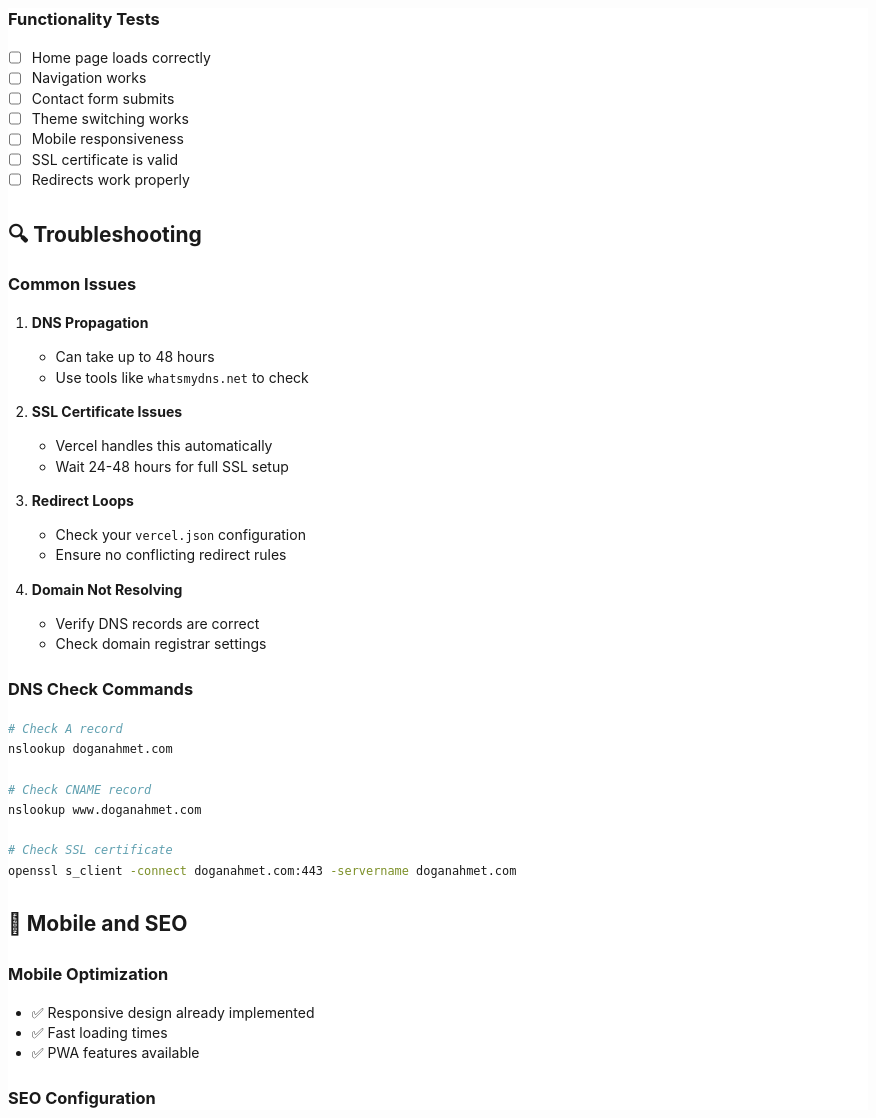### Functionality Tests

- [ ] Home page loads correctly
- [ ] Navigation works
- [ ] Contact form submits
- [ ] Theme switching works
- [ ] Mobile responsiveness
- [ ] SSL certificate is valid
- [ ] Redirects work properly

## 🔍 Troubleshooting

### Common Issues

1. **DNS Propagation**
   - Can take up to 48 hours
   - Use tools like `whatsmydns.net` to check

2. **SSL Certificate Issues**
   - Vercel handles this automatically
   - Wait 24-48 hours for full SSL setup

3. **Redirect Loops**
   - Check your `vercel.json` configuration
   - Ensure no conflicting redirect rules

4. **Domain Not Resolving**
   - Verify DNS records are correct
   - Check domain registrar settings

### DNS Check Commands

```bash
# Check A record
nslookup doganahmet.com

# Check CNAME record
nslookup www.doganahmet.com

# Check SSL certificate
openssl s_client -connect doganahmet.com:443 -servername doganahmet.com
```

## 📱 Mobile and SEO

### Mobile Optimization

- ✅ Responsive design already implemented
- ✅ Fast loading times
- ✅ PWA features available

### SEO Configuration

· · · · ·

*Instructions for the task:*
Could you tally the lines in these records that contain the word "hours" and give only the result?

*Answer space:*
2